色々な声 2

 ふーっと息を吐いた。そのとき、魂が腹から外へ吐き出されたような感じがした。
「どうしよう、困ったことになった」
という、焦燥感だけが身に覚えて残っている。ありありと思い出せる。その以前は何もない。行き止まりになっている
 行き止まりまで思い出してみると、その焦燥感に恐ろしさを予期して、まあ実際に今起こっていることでなくってよかったとは思える。でも同時にまた、もしあの感じがまたこの身に起こったら…という連想が、本当はそう欲望しているのだと言わんばかりにいつも頭に過ぎる。そうしてどうしてこの世界が、どういう接点でその感じと連絡しているのか、とんとわからなくなる。
 ふと、自分はアケミに向かって声を出した。するとアケミの声が返ってきた。ああ今日はアケミの誕生日だったのだった、とそのときに思った。
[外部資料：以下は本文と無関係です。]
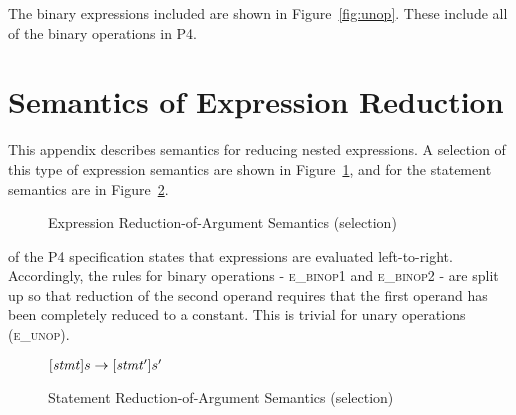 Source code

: \documentclass[UTF8]{article}
\begin{document}
The binary expressions included are shown in Figure~\ref{fig:unop}. These include all of the binary operations in P4.

\section{Semantics of Expression Reduction}
\label{app:exp}
This appendix describes semantics for reducing nested expressions. A selection of this type of expression semantics are shown in Figure~\ref{fig:semexp2}, and for the statement semantics are in Figure~\ref{fig:semstmt2}.

\begin{figure}[ht!]
\caption{Expression Reduction-of-Argument Semantics (selection)}
\label{fig:semexp2}
\end{figure}

 of the P4 specification states that expressions are evaluated left-to-right. Accordingly, the rules for binary operations - \textsc{e\_binop1} and \textsc{e\_binop2} - are split up so that reduction of the second operand requires that the first operand has been completely reduced to a constant. This is trivial for unary operations (\textsc{e\_unop}).

\begin{figure}[ht!]
\begin{ottdefnblock}{$[  \mathit{stmt}  ]  s  \rightarrow  [  \mathit{stmt'}  ]  s'$}{}
\ottusedrule{\ottdrulestmtXXretXXe{}}
\ottusedrule{\ottdrulestmtXXassXXe{}}
\ottusedrule{\ottdrulestmtXXcondXXe{}}
\ottusedrule{\ottdrulestmtXXverifyXXeOne{}}
\ottusedrule{\ottdrulestmtXXverifyXXeTwo{}}
\end{ottdefnblock}
\caption{Statement Reduction-of-Argument Semantics (selection)}
\label{fig:semstmt2}
\end{figure}

\printbibliography
\end{document}
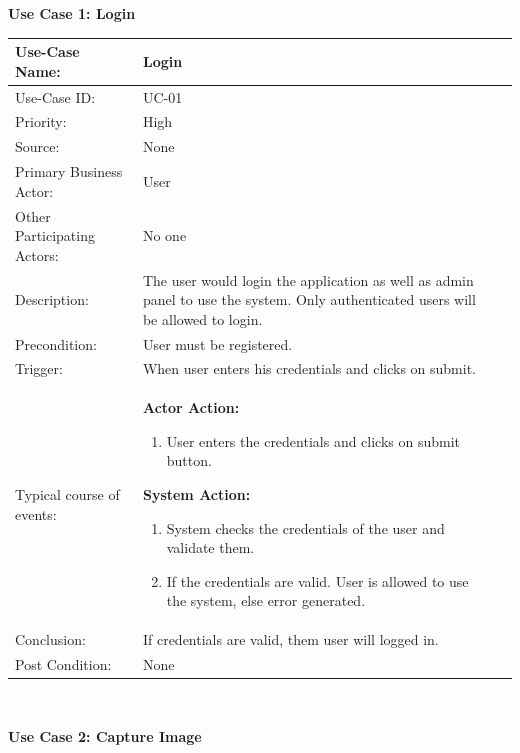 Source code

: \noindent
\textbf{Use Case 1: Login}
\begin{table}[H]
    \centering
    \begin{tabular}{|l|p{}|p{}|}
    	\hline
    	Use-Case Name: & Login\\ \hline
    	Use-Case ID:& UC-01 \\\hline
    	Priority:& High\\ \hline
    	Source:& None \\ \hline
    	Primary Business Actor: & User \\ \hline
    	Other Participating Actors:&  No one\\ \hline
    	Description:&  The user would login the application as well as admin panel to use the system. Only authenticated users will be allowed to login. \\ \hline
    	Precondition:&  User must be registered. \\ \hline
    	Trigger:&  When user enters his credentials and clicks on submit. \\ \hline 
    	Typical course of events:&  \textbf{Actor Action:}
    	\begin{enumerate}
    		\item 	User enters the credentials and clicks on submit button.
    	\end{enumerate}
    
    	\vspace{2mm}
    	
    	\textbf{System Action: }
    	\begin{enumerate}
    		\item System checks the credentials of the user and validate them.
    		\item 	If the credentials are valid. User is allowed to use the system, else error generated. 
    	\end{enumerate}
    	\\ \hline
    	Conclusion:  & If credentials are valid, them user will logged in.\\ \hline
    	Post Condition: & None \\ \hline
    \end{tabular}\\
\end{table}

\pagebreak

\noindent
\textbf{Use Case 2: Capture Image}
         ✳︎               ✳︎               ✳︎

「アケミちゃん お誕生日おめでとう」
蛍光灯の消えた部屋の中、そのアケミちゃんへのメッセージがあしらわれたチョコは、5本のろうそくに囲まれて照らされていました。他に見えるのは城壁みたいに敷き詰められたイチゴやフルーツ、そして、その色鮮やかなお人形さんです。お人形さんが置かれていたのは、たしかチョコプレートの背後の位置でした。
 ただ覚えているのはケーキの上にいたそのお人形さんがとても色鮮やかに装飾されていたこと。ぼんやりとした空間の中でそれはまるで一番星のように鮮明に美しく、絵本の世界みたいな見たこともない服を着て、全体はまるっとしたフォルムの、つるん、とした高級な卵、みたいな感じを受けました。男の子なのか女の子なのかの記憶がないのは、当時まだ自分が女であるという自覚が希薄だったからかもしれません。ただそのときそこに照らし出された鮮やかな造形に、私はどこまでも目線を奪われていなければならなかったのでした。そうしてじっと見つめていると、
「ハッピ・バースデイ・トゥ・ユー」
「ハッピ・バースデイ・トゥ・ユー」
と、色々な歌声が聞こえてきます。祖父母や親戚などの。そう、これは私の誕生日パーティ。年末年始の帰省ラッシュで母方の祖父母の家にいて、12月が自分の誕生日なのでケーキを用意してくれていたのでした。ケーキの上にいて私の視線をそこへと集めるお人形さんは砂糖菓子で出来たデコレーションで、そう煌びやかだったのは田舎特有の独特の豊かさなのかなと今となっては思います。私は息を、ふーっと吐きかけました。同時に頭上の蛍光灯に明かりが戻り、その間、お人形さんのきらめきだけが変わらずずっとそこに感じられました。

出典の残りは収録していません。